_WHAT THE TASK REQUIRES_. Restate the records so that not a single word differs.
[Start of section]
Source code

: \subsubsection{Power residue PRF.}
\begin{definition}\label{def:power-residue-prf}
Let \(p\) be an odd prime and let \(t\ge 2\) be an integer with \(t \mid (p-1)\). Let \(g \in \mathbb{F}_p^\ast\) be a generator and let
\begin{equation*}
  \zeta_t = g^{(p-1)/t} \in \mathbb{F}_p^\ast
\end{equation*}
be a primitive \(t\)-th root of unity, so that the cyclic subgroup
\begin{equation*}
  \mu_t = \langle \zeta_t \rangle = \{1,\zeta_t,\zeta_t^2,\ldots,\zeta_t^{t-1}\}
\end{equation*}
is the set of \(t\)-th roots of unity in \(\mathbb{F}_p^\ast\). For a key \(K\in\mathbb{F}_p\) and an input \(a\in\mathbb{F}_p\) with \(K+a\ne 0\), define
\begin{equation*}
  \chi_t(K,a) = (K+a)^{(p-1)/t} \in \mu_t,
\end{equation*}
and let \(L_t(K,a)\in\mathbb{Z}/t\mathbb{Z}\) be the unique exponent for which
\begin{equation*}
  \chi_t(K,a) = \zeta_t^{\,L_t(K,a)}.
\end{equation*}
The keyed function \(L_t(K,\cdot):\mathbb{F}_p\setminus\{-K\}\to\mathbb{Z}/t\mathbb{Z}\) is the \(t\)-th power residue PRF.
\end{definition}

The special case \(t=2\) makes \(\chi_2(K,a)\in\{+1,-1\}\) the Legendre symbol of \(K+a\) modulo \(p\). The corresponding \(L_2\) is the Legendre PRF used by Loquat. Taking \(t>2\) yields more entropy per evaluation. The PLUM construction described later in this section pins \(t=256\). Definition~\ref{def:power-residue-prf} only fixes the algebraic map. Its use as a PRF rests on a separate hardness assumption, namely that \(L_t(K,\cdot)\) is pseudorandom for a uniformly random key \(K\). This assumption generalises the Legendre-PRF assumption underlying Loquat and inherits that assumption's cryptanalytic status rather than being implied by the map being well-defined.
[End of section]
_ANSWER SPACE_.
Source code

: \subsubsection{Power residue PRF.}
\begin{definition}\label{def:power-residue-prf}
Let \(p\) be an odd prime and let \(t\ge 2\) be an integer with \(t \mid (p-1)\). Let \(g \in \mathbb{F}_p^\ast\) be a generator and let
\begin{equation*}
  \zeta_t = g^{(p-1)/t} \in \mathbb{F}_p^\ast
\end{equation*}
be a primitive \(t\)-th root of unity, so that the cyclic subgroup
\begin{equation*}
  \mu_t = \langle \zeta_t \rangle = \{1,\zeta_t,\zeta_t^2,\ldots,\zeta_t^{t-1}\}
\end{equation*}
is the set of \(t\)-th roots of unity in \(\mathbb{F}_p^\ast\). For a key \(K\in\mathbb{F}_p\) and an input \(a\in\mathbb{F}_p\) with \(K+a\ne 0\), define
\begin{equation*}
  \chi_t(K,a) = (K+a)^{(p-1)/t} \in \mu_t,
\end{equation*}
and let \(L_t(K,a)\in\mathbb{Z}/t\mathbb{Z}\) be the unique exponent for which
\begin{equation*}
  \chi_t(K,a) = \zeta_t^{\,L_t(K,a)}.
\end{equation*}
The keyed function \(L_t(K,\cdot):\mathbb{F}_p\setminus\{-K\}\to\mathbb{Z}/t\mathbb{Z}\) is the \(t\)-th power residue PRF.
\end{definition}

The special case \(t=2\) makes \(\chi_2(K,a)\in\{+1,-1\}\) the Legendre symbol of \(K+a\) modulo \(p\). The corresponding \(L_2\) is the Legendre PRF used by Loquat. Taking \(t>2\) yields more entropy per evaluation. The PLUM construction described later in this section pins \(t=256\). Definition~\ref{def:power-residue-prf} only fixes the algebraic map. Its use as a PRF rests on a separate hardness assumption, namely that \(L_t(K,\cdot)\) is pseudorandom for a uniformly random key \(K\). This assumption generalises the Legendre-PRF assumption underlying Loquat and inherits that assumption's cryptanalytic status rather than being implied by the map being well-defined.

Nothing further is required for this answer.